There are some possibilities here.
1: You live in a house where somehow, weirdly, the power dips and unbalances when there is no use. That normally only happens with over-use, though.
2: You're like every single other person in the world and have working pupils and a normal human brain. (That may either be a relief to you, or a shock, I hope the prior).
Of course, there are some other options, but I'll explain the more likely number 2.
Step one to that is that our brains are amazing processors that know what is important and what is not in the context that they are seeing. We've trained them for millions of years to become good at that. So in normal conditions the flickering is unimportant and boring to your brain.
Step two is that in low light conditions your pupils widen, allowing a lot more of the light and differences into our eyes. Presenting, suddenly, a much stronger flicker to your brain in a dark environment with nothing else to process.

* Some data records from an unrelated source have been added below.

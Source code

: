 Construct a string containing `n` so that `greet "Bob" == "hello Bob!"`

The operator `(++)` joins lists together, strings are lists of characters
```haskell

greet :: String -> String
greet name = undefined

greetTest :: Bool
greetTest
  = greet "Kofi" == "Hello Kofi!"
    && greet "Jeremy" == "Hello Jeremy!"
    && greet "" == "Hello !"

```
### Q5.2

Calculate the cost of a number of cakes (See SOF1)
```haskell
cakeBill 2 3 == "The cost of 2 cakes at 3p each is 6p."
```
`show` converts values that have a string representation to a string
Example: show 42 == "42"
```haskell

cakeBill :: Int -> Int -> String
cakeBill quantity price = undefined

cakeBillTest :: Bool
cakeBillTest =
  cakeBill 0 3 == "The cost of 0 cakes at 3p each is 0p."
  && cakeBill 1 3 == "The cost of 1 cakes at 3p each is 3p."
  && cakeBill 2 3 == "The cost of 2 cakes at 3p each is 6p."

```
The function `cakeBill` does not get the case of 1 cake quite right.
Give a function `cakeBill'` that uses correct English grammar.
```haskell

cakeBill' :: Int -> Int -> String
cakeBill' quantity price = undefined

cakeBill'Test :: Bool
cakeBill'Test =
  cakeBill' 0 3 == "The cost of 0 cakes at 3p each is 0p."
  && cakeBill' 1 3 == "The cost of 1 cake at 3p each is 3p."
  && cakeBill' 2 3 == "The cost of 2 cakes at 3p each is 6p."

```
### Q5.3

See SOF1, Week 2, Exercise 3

Step three is that your brain is also very good at fooling itself; you see what you think you see. If you start focusing on the Light your expectations exaggerate the actual flickering.
Step four is that any light source will create a huge amount of light compared to the Neon light, closing your pupils, removing the level of detail from the Neon light and also adding a lot of new information for your brain to focus on that seems more important. (Where the chairs are. Are there any feral cats under my desk? Did you get any new texts? Why has {insert cute girl [-or boy as far as I care-]'s name here} not responded yet?)
Step five is an actual thing that happens: The light turning off can happen once in a while through either the light wearing down, or having small moments of high levels of polarization in a place where there's little fluorescent material, so that all current flows there for a second or two creating nearly no light. This would logically also happen when the lights are on, but you may just not notice so much with a lot of light around you, since the event is not significant at all. Think about it: If you have 5000 Neon lights, and one pops off, how long would it take you to notice? If you have only one of those same lights, and it goes off suddenly, you're bound to see immediately: All your light is gone!
The fifth is helped by the Neon lights in power strips costing a negligible amount of money, as they are the cheapest kind of Neon light ever invented. 'You get the quality you pay for'.
All that said, of course, there may be a combination of several things going on. But I'm betting (heavily) on the flickering/no-flickering definitely just being a change in perception.
The Neon's in series with a load, such as in a wall light switch, can of course exhibit all kinds of strange behavior with capacitive loads, or inductive loads, or very light loads. But the Neon in a power strip is directly connected to the mains through the switch, in parallel with all other loads, so that's not happening here.
It might only 'spark a bit brighter or dimmer' just the once when you switch on or off a very heavy load, but that should be clear enough, in some buildings all the lights always do that.